Please restate the data that follows, leaving every word in place.

_Dataset entries_:
= = = = =

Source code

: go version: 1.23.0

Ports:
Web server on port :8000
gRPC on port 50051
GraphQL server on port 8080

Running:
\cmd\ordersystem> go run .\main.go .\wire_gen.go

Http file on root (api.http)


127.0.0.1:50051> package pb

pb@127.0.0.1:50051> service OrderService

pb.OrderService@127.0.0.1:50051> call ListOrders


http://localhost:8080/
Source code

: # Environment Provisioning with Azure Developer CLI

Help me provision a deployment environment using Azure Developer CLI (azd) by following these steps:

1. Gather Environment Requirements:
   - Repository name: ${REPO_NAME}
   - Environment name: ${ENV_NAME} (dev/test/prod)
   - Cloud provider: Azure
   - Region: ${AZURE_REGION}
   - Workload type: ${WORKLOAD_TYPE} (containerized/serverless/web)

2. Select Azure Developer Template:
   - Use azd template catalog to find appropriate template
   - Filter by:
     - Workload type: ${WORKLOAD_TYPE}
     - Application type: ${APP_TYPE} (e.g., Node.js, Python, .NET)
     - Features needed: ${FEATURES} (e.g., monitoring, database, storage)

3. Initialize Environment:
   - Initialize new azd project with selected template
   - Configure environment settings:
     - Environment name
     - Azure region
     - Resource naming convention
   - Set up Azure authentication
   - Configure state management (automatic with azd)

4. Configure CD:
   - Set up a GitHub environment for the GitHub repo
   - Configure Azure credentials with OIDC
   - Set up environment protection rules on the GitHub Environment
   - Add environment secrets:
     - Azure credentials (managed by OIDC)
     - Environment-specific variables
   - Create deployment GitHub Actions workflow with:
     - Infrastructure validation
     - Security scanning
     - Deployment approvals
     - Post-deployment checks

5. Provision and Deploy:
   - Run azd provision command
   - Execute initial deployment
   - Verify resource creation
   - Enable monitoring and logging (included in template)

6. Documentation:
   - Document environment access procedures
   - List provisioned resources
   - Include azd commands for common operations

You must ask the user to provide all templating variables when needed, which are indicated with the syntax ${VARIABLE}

= = = = =

_Written answer_:
Source code

: go version: 1.23.0

Ports:
Web server on port :8000
gRPC on port 50051
GraphQL server on port 8080

Running:
\cmd\ordersystem> go run .\main.go .\wire_gen.go

Http file on root (api.http)


127.0.0.1:50051> package pb

pb@127.0.0.1:50051> service OrderService

pb.OrderService@127.0.0.1:50051> call ListOrders


http://localhost:8080/
Source code

: # Environment Provisioning with Azure Developer CLI

Help me provision a deployment environment using Azure Developer CLI (azd) by following these steps:

1. Gather Environment Requirements:
   - Repository name: ${REPO_NAME}
   - Environment name: ${ENV_NAME} (dev/test/prod)
   - Cloud provider: Azure
   - Region: ${AZURE_REGION}
   - Workload type: ${WORKLOAD_TYPE} (containerized/serverless/web)

2. Select Azure Developer Template:
   - Use azd template catalog to find appropriate template
   - Filter by:
     - Workload type: ${WORKLOAD_TYPE}
     - Application type: ${APP_TYPE} (e.g., Node.js, Python, .NET)
     - Features needed: ${FEATURES} (e.g., monitoring, database, storage)

3. Initialize Environment:
   - Initialize new azd project with selected template
   - Configure environment settings:
     - Environment name
     - Azure region
     - Resource naming convention
   - Set up Azure authentication
   - Configure state management (automatic with azd)

4. Configure CD:
   - Set up a GitHub environment for the GitHub repo
   - Configure Azure credentials with OIDC
   - Set up environment protection rules on the GitHub Environment
   - Add environment secrets:
     - Azure credentials (managed by OIDC)
     - Environment-specific variables
   - Create deployment GitHub Actions workflow with:
     - Infrastructure validation
     - Security scanning
     - Deployment approvals
     - Post-deployment checks

5. Provision and Deploy:
   - Run azd provision command
   - Execute initial deployment
   - Verify resource creation
   - Enable monitoring and logging (included in template)

6. Documentation:
   - Document environment access procedures
   - List provisioned resources
   - Include azd commands for common operations

You must ask the user to provide all templating variables when needed, which are indicated with the syntax ${VARIABLE}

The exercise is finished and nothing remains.